David Marx bio photo

David Marx

Data obsessed

Twitter LinkedIn Github Stackoverflow CrossValidated

(This is an article I wrote up 2/3/2016 but never got around to publishing. I’m post-dating it on the blog to place it in the appropriate timeline of my work, but I’m actually only just publishing this 1/4/2017. I hope to revisit this analysis and update it with more recent reddit data soon, in particular to analyze the effect of the 2016 US Presidential Eleciton on the reddit community)

Background

I’m interested in examining how the reddit community has been evolving over time. In particular, the community was in turmoil this summer in response to policy and personnel changes which had a significant impact on the reddit community, and I was curious to see if I could quantify the effects these events had on the community.

The Data

/u/Stuck_In_the_Matrix released a corpus of public reddit comments, which he has been updating monthly. Felipe Hoffa, of the Google Big Query team, made this dataset available on Big Query. I am thankful to them both for making this incredibly interesting dataset available.

Building a graph

A graph is a collection of entities (nodes) connected by relationships of some kind (edges). The reddit can be represented as a community where redditors and subreddits are nodes, and redditors are connected to subreddits by commenting activity. In this formulation, subreddits never connect directly to surbeddits, and redditors similarly never connect directly to redditors. This kind of graph, where there are two classes of nodes that are mutually never connected to each other is called a “bipartite” graph. We can “project” our bipartite graph into a unipartite graph by aggregating connections. Using this technique, we can form connections between subreddits by counting the number of redditors they are connected to in common.

User engagement on internet communities like reddit follows a 1-9-90 rule, which means that there are a lot of low actvitity users who will essentially be “noise” in our analysis. To clean up our graph, it’s helpful to focus only on the behaviors of “active users. For the purpose of this analysis, I’ve used a fairly liberal definition of “active”:

  • A user is “active” in a subreddit if there were at least two submissions in that subreddit in which the user commented.
  • A subreddit is considered active during a given time period if it has at least one active user during that month.
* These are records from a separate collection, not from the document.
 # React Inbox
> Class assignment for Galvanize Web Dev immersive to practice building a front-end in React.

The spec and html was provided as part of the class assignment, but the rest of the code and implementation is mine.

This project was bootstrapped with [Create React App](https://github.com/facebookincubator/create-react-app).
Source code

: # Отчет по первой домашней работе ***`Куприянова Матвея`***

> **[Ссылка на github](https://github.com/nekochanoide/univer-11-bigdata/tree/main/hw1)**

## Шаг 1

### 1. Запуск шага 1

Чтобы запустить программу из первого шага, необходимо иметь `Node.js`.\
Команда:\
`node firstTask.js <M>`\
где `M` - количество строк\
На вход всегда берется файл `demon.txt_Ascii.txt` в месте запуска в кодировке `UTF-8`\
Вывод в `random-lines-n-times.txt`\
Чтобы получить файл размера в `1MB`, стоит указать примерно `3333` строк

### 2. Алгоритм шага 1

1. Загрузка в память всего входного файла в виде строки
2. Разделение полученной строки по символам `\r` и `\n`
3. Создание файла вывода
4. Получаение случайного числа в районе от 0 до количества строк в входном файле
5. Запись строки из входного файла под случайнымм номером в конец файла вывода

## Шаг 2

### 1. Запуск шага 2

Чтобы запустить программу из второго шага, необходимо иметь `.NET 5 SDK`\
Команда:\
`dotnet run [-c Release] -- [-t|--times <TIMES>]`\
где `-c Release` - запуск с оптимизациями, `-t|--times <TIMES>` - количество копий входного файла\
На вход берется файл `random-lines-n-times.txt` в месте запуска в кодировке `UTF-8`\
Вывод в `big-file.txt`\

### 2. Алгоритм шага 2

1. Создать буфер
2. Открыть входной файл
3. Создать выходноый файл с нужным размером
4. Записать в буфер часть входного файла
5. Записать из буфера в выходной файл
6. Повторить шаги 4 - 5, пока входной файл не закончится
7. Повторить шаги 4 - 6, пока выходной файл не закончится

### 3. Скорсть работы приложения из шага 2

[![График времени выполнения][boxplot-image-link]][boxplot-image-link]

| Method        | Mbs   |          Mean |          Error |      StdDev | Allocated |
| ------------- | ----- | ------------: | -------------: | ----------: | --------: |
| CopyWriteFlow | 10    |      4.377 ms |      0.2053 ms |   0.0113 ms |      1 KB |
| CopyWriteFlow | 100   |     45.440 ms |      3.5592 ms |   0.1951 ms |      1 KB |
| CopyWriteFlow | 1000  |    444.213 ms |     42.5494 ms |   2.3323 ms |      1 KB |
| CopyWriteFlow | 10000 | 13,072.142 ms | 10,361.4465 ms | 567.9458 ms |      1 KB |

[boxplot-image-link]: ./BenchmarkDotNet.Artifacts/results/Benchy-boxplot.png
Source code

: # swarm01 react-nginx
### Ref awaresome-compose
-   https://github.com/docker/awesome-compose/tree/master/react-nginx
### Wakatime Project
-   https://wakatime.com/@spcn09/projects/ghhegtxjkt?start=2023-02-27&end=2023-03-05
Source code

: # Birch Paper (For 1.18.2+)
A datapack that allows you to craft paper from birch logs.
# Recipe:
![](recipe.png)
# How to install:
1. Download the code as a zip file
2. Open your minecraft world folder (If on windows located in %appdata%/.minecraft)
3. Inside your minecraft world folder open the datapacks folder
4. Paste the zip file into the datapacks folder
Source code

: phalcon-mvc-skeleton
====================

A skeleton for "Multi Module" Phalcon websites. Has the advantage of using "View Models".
To mitigate the effect of bots and users promoting new subreddits (and to generally limit the effect that individuals can have on the overall community topology), I only considered edges with a weight of at least “2”.

Finally, I constructed a graph of this kind for each month in 2014 and 2015. By comparing changes in the graphs from week to week, we can learn a lot about how the community has been changing and even highlight periods of significant change.

Quantifying turmoil in the community with graph anomaly detection

By comparing how relationships between subreddits change over time, we can identify time periods during which the community at large is undergoing turmoil. Specifcally, we can apply “scan statistics” over the dynamic graph, giving us a measure of the chaos in the community at each time point and highlighting the subreddits that are the focal points of the tumult.

Methodological details for graph anomaly detection

One approach to this kind of anomaly detection was suggested by Priebe et. al. (2005) in their application of scan statistics to the Enron email network. Their problem was similar in that they were trying to identify time periods during which their network of interest was undergoing upheaval.

The approach is as follows: for each node in the graph, isolate its community out to some depth \(k\) (usually k=1 or 2). Then calculate some statistic over this subgraph, which we will call the “scan statistic.” The scan statistic used by Serrano is the sum of edge weights in the subgraph. We calculate the scan statistic for each node for each time step. Then, we standardize our observations by looking back across \(\tau\) timesteps. Finally, for each timestep we calculate the max value taken by the scan statistic for any node in that time period, and examine the distribution of this max over all time periods to identify anomalous time steps.

Graph anomaly detection results

The following plot can be interpreted as a quantification of the monthly “chaos”” in the reddit community over the last year.

There are two very well defined spikes here, corresponding to chaos centering around the subreddits /r/thebutton in April, and /r/Blackout2015 in June. These spikes corresond to changes in redditors behaviros in response to the following events:

  • 4/1/2015: The subreddit /r/thebutton is created for the annual April Fools joke, spawning a sprawling associated micro-community of about 20 new subreddits.

  • 7/2/2015: Victoria is fired, resulting in the “2015 Blackout”. In response, a new subreddit, /r/ModSupport, was created to centralize mod-admin communication, and CEO Ellen Pao stepped down (a week later on 7/10/2015) to be replaced by Steve Huffman. Additionally, subreddits such as /r/Blackout2015 and /r/WatchRedditDie were formed to centralize expressions of frustration with the state of reddit and the behaviors of community members in leadership roles (volunteer moderators, or “mods”, and paid members of reddit staff, or “admins”).

I had expected a third event, the banning of /r/FatPeopleHate on 6/10/2015, to pop out as another source of significant comunity chaos, but it appears to have been overshadowed by the creation of the /r/freegold subreddit.

The Blackout

The graph anomaly detection presented above did a good job highlighting periods of significant chaos in the reddit community. One period that really stands out is the spike associated with the Blackout. A detailed history and description of the Blackout can be found here, so I won’t waste time providing background in this article. Just follow the link if you want the context.

In any event: in response to the Blackout, many users declared that they were fed up with reddit for various reasons, announced that they were abandoning reddit (many hoped to gain support for the reddit alternative Voat), and encouraged others to follow suit. For example, consider this manifesto posted by the then owner of the subreddit /r/CrappyDesign, announcing he was shuttering the subreddit for good (he was unsuccessful, the community convinced the admins to place someone new in charge).

It’s clearly evident that the Blackout was an extermely significant event in the reddit community (the most tumultous event in 2015, according to the data, and likely in reddit’s history if I were to allow my analysis to go further back).